The organic EL medium structure can be formed of a stack of sublayers that can include small molecule layers and polymer layers. Such organic layers and sublayers are well known and understood by those skilled in the OLED art.
In top-emitting OLED devices, light is emitted through an upper electrode or top electrode which has to be sufficiently light transmissive, while the lower electrode(s) or bottom electrode(s) can be made of relatively thick and electrically conductive metal compositions which can be optically opaque. Consequently, the lower electrodes (anodes) can be formed over relatively complex drive circuitry in an active matrix OLED image display. Top-emitting OLED displays offer the potential to improve display performance compared with bottom-emitting OLED displays by:    1) increasing the aperture ratio, therefore permitting pixels of the display to operate at a lower current density which results in improved operational stability;    2) permitting more complex drive circuitry to enable improved control of pixel current, leading to enhanced display uniformity and to improved display stability;    3) enabling the use of lower mobility materials, e.g., amorphous silicon, to be considered in forming the thin-film transistor (TFT) drive circuitry; and    4) permitting incorporation of elements which can increase the out-coupling of light generated within the organic EL medium structure to provide increased efficiency of emitted light.

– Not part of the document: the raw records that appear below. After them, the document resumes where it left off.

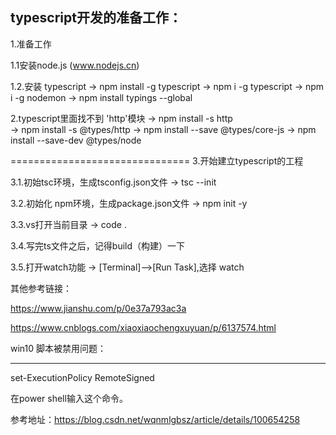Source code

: typescript开发的准备工作：
---------------------------------------

1.准备工作

1.1安装node.js (www.nodejs.cn)

1.2.安装 typescript
-> npm install -g typescript
-> npm i -g typescript
-> npm i -g nodemon
-> npm install typings --global


2.typescript里面找不到 'http'模块
-> npm install -s http   
-> npm install -s @types/http
-> npm install --save @types/core-js
-> npm install --save-dev @types/node


===============================
3.开始建立typescript的工程

3.1.初始tsc环境，生成tsconfig.json文件
->   tsc  --init 

3.2.初始化 npm环境，生成package.json文件
->   npm init -y

3.3.vs打开当前目录
->   code . 

3.4.写完ts文件之后，记得build（构建）一下

3.5.打开watch功能
->  [Terminal]-->[Run Task],选择 watch 
  

其他参考链接：

https://www.jianshu.com/p/0e37a793ac3a

https://www.cnblogs.com/xiaoxiaochengxuyuan/p/6137574.html




win10 脚本被禁用问题：

------------------------------------------------

set-ExecutionPolicy RemoteSigned  

在power shell输入这个命令。

参考地址：https://blog.csdn.net/wqnmlgbsz/article/details/100654258


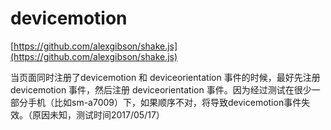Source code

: # devicemotion

 [https://github.com/alexgibson/shake.js](https://github.com/alexgibson/shake.js)

当页面同时注册了devicemotion 和 deviceorientation 事件的时候，最好先注册 devicemotion 事件，然后注册 deviceorientation 事件。因为经过测试在很少一部分手机（比如sm-a7009）下，如果顺序不对，将导致devicemotion事件失效。（原因未知，测试时间2017/05/17）
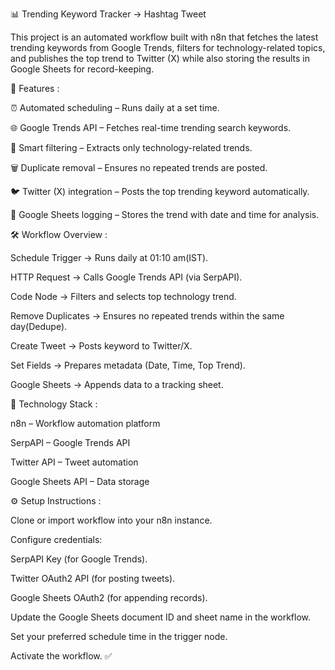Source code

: 📊 Trending Keyword Tracker → Hashtag Tweet

This project is an automated workflow built with n8n that fetches the latest trending keywords from Google Trends, filters for technology-related topics, and publishes the top trend to Twitter (X) while also storing the results in Google Sheets for record-keeping.

🚀 Features :

⏰ Automated scheduling – Runs daily at a set time.

🌐 Google Trends API – Fetches real-time trending search keywords.

🧠 Smart filtering – Extracts only technology-related trends.

🗑️ Duplicate removal – Ensures no repeated trends are posted.

🐦 Twitter (X) integration – Posts the top trending keyword automatically.

📑 Google Sheets logging – Stores the trend with date and time for analysis.

🛠️ Workflow Overview :

Schedule Trigger → Runs daily at 01:10 am(IST).

HTTP Request → Calls Google Trends API (via SerpAPI).

Code Node → Filters and selects top technology trend.

Remove Duplicates → Ensures no repeated trends within the same day(Dedupe).

Create Tweet → Posts keyword to Twitter/X.

Set Fields → Prepares metadata (Date, Time, Top Trend).

Google Sheets → Appends data to a tracking sheet.

📂 Technology Stack :

n8n – Workflow automation platform

SerpAPI – Google Trends API

Twitter API – Tweet automation

Google Sheets API – Data storage

⚙️ Setup Instructions :

Clone or import workflow into your n8n instance.

Configure credentials:

SerpAPI Key (for Google Trends).

Twitter OAuth2 API (for posting tweets).

Google Sheets OAuth2 (for appending records).

Update the Google Sheets document ID and sheet name in the workflow.

Set your preferred schedule time in the trigger node.

Activate the workflow. ✅
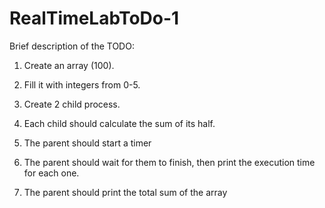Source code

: # RealTimeLabToDo-1
Brief description of the TODO:

1. Create an array (100).

2. Fill it with integers from 0-5.

3. Create 2 child process.

4. Each child should calculate the sum of its half.

5. The parent should start a timer

6. The parent should wait for them to finish, then print the execution time for each one.

7. The parent should print the total sum of the array

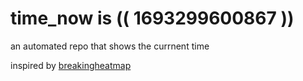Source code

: # time_now is (( 1693299600867 ))

an automated repo that shows the currnent time

inspired by [breakingheatmap](https://github.com/breakingheatmap/breakingheatmap)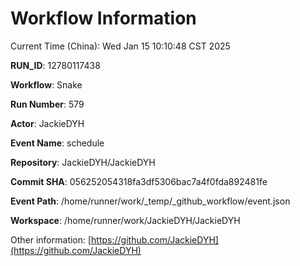 # Workflow Information

Current Time (China): Wed Jan 15 10:10:48 CST 2025  

**RUN_ID**: 12780117438  

**Workflow**: Snake  

**Run Number**: 579  

**Actor**: JackieDYH  

**Event Name**: schedule  

**Repository**: JackieDYH/JackieDYH  

**Commit SHA**: 056252054318fa3df5306bac7a4f0fda892481fe  

**Event Path**: /home/runner/work/_temp/_github_workflow/event.json  

**Workspace**: /home/runner/work/JackieDYH/JackieDYH  

Other information: [https://github.com/JackieDYH](https://github.com/JackieDYH)
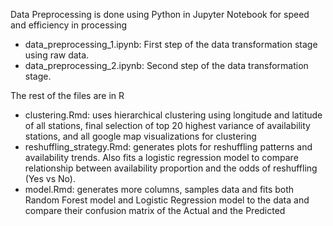 Data Preprocessing is done using Python in Jupyter Notebook for speed and efficiency in processing
- data_preprocessing_1.ipynb: First step of the data transformation stage using raw data.
- data_preprocessing_2.ipynb: Second step of the data transformation stage. 

The rest of the files are in R

- clustering.Rmd: uses hierarchical clustering using longitude and latitude of all stations, final selection of top 20 highest variance of availability stations, and all google map visualizations for clustering
- reshuffling_strategy.Rmd: generates plots for reshuffling patterns and availability trends. Also fits a logistic regression model to compare relationship between availability proportion and the odds of reshuffling (Yes vs No).
- model.Rmd: generates more columns, samples data and fits both Random Forest model and Logistic Regression model to the data and compare their confusion matrix of the Actual and the Predicted



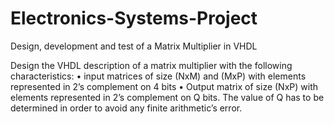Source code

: # Electronics-Systems-Project
Design, development and test of a Matrix Multiplier in VHDL 


 Design the VHDL description of a matrix multiplier with the following characteristics: 
•	input matrices of size (NxM) and (MxP) with elements represented in 2’s complement on 4 bits 
•	Output matrix of size (NxP) with elements represented in 2’s complement on Q bits. The value of Q has to be determined in order to avoid any finite arithmetic’s error. 
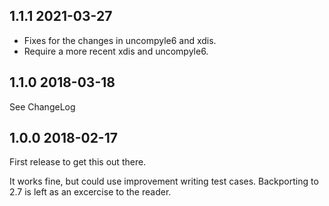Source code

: 1.1.1 2021-03-27
----------------

* Fixes for the changes in uncompyle6 and xdis.
* Require a more recent xdis and uncompyle6.

1.1.0 2018-03-18
----------------

See ChangeLog

1.0.0 2018-02-17
-----------------

First release to get this out there.

It works fine, but could use improvement writing
test cases. Backporting to 2.7 is left as an excercise to the reader.

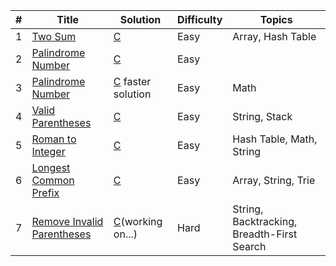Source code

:| # | Title                                                                                  |             Solution                          | Difficulty | Topics                                    |
| - | -------------------------------------------------------------------------------------- | --------------------------------------------- | ---------- | ----------------------------------------- |
| 1 | [Two Sum](https://leetcode.com/problems/two-sum/)                                      | [C](001_two_sum.c)                            | Easy       | Array, Hash Table	                      |
| 2 | [Palindrome Number](https://leetcode.com/problems/palindrome-number/)                  | [C](009_palindrome_number.c)                  | Easy       |	                                      |
| 3 | [Palindrome Number](https://leetcode.com/problems/palindrome-number/)                  | [C](009_palindrome_number1.c) faster solution | Easy       | Math	                              |
| 4 | [Valid Parentheses](https://leetcode.com/problems/valid-parentheses/)                  | [C](020_valid_parentheses.c)                  | Easy       | String, Stack                             |
| 5 | [Roman to Integer](https://leetcode.com/problems/roman-to-integer/)                    | [C](013_roman_to_integer.c)                   | Easy       | Hash Table, Math, String                  |
| 6 | [Longest Common Prefix](https://leetcode.com/problems/longest-common-prefix/)          | [C](014_longest_common_prefix.c)              | Easy       | Array, String, Trie                       |
| 7 | [Remove Invalid Parentheses](https://leetcode.com/problems/remove-invalid-parentheses/)| [C](301_remove_invalid_parentheses.c)(working on...)| Hard | String, Backtracking, Breadth-First Search|
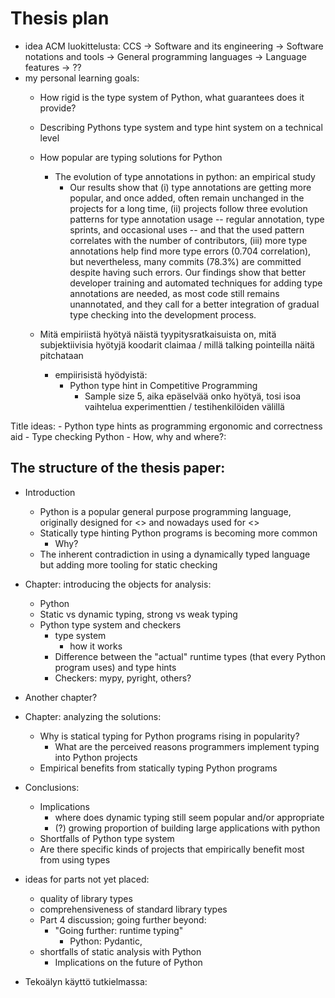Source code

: # Thesis plan

- idea ACM luokittelusta: CCS -> Software and its engineering -> Software notations and tools -> General programming languages -> Language features -> ??
- my personal learning goals:
    - How rigid is the type system of Python, what guarantees does it provide?
    - Describing Pythons type system and type hint system on a technical level
    - How popular are typing solutions for Python
        - The evolution of type annotations in python: an empirical study
            - Our results show that (i) type annotations are getting more popular, and once added, often remain unchanged in the projects for a long time, (ii) projects follow three evolution patterns for type annotation usage -- regular annotation, type sprints, and occasional uses -- and that the used pattern correlates with the number of contributors, (iii) more type annotations help find more type errors (0.704 correlation), but nevertheless, many commits (78.3%) are committed despite having such errors. Our findings show that better developer training and automated techniques for adding type annotations are needed, as most code still remains unannotated, and they call for a better integration of gradual type checking into the development process.

    - Mitä empiriistä hyötyä näistä tyypitysratkaisuista on, mitä subjektiivisia hyötyjä koodarit claimaa / millä talking pointeilla näitä pitchataan
        - empiirisistä hyödyistä:
            - Python type hint in Competitive Programming
                - Sample size 5, aika epäselvää onko hyötyä, tosi isoa vaihtelua experimenttien / testihenkilöiden välillä

Title ideas:
    - Python type hints as programming ergonomic and correctness aid
    - Type checking Python - How, why and where?:

## The structure of the thesis paper:
- Introduction
    - Python is a popular general purpose programming language, originally designed for <> and nowadays used for <>
    - Statically type hinting Python programs is becoming more common
        - Why?
    - The inherent contradiction in using a dynamically typed language but adding more tooling for static checking
- Chapter: introducing the objects for analysis:
    - Python
    - Static vs dynamic typing, strong vs weak typing
    - Python type system and checkers
        - type system
            - how it works
        - Difference between the "actual" runtime types (that every Python program uses) and type hints
        - Checkers: mypy, pyright, others?
- Another chapter?
- Chapter: analyzing the solutions:
    -  Why is statical typing for Python programs rising in popularity?
        - What are the perceived reasons programmers implement typing into Python projects
    - Empirical benefits from statically typing Python programs
- Conclusions:
    - Implications
        - where does dynamic typing still seem popular and/or appropriate
        - (?) growing proportion of building large applications with python
    - Shortfalls of Python type system
    - Are there specific kinds of projects that empirically benefit most from using types

- ideas for parts not yet placed:
    - quality of library types
    - comprehensiveness of standard library types
    - Part 4 discussion; going further beyond:
        - "Going further: runtime typing"
            - Python: Pydantic,
    - shortfalls of static analysis with Python
        - Implications on the future of Python
- Tekoälyn käyttö tutkielmassa:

However, bottom-emitting OLED devices continue to find widespread use in displays of data or in the field of advertising.
Unprotected OLED display devices, irrespective of device configuration, are prone to relatively rapid degradation of performance due to adverse effects of moisture and/or oxygen present in the ambient environment. Additionally, unprotected devices can be subject to mechanical damage caused by abrasion. Various efforts have been directed at providing packaged OLED displays in which the packaging approaches offer improved operational lifetime of displays which is, however, still limited so that widespread adoption of OLED display devices is currently restricted.
FIG. 1 is a schematic sectional view of a conventionally packaged OLED device in which a transparent cover plate is sealed to a device substrate by a perimeter seal. Moisture-absorbing desiccant material is provided in portions of the spacing between an uppermost surface of the OLED device and a lower surface of the cover plate. Alternatively, U.S. Patent Application Publication 2002/0187775A1 by Maruyama et al. incorporates an inert gas in the space between a device substrate and a second substrate which functions as a cover plate.
A perimeter seal is proposed by Maruyama et al. which is formed between two concave grooves disposed near perimeter areas of an OLED device. Since these concave grooves accept overflow of perimeter seal material during the pressing of a grooved cover plate to the device substrate, they do not prevent flow of the perimeter seal material into the concave grooves. Maruyama et al. do not disclose any flow-preventing elements for flowable material residing over the display area of an OLED device.
Wei et al. in U.S. Patent Application Publication 2002/0193035A1 disclose a package method and apparatus for organic electroluminescent display. A certain amount of an ultraviolet curing resin or thermal curing resin is spread on a lamination plate or a substrate. A trench is formed at an edge of the lamination plate. Upon aligning the lamination plate with the substrate, the space between the lamination plate and the substrate is controlled by adjusting lamination pressure so that excess resin flows into the trench at the edge of the lamination plate, and the dimensions of the package can be controlled. The resin is cured by ultraviolet radiation or by a thermal process.
All trench configurations in Wei et al. at edges of the lamination plate are perimeter trench configurations which accept overflow of excess resin material. The trenches in Wei et al. do not prevent flow of the perimeter seal material into the concave grooves.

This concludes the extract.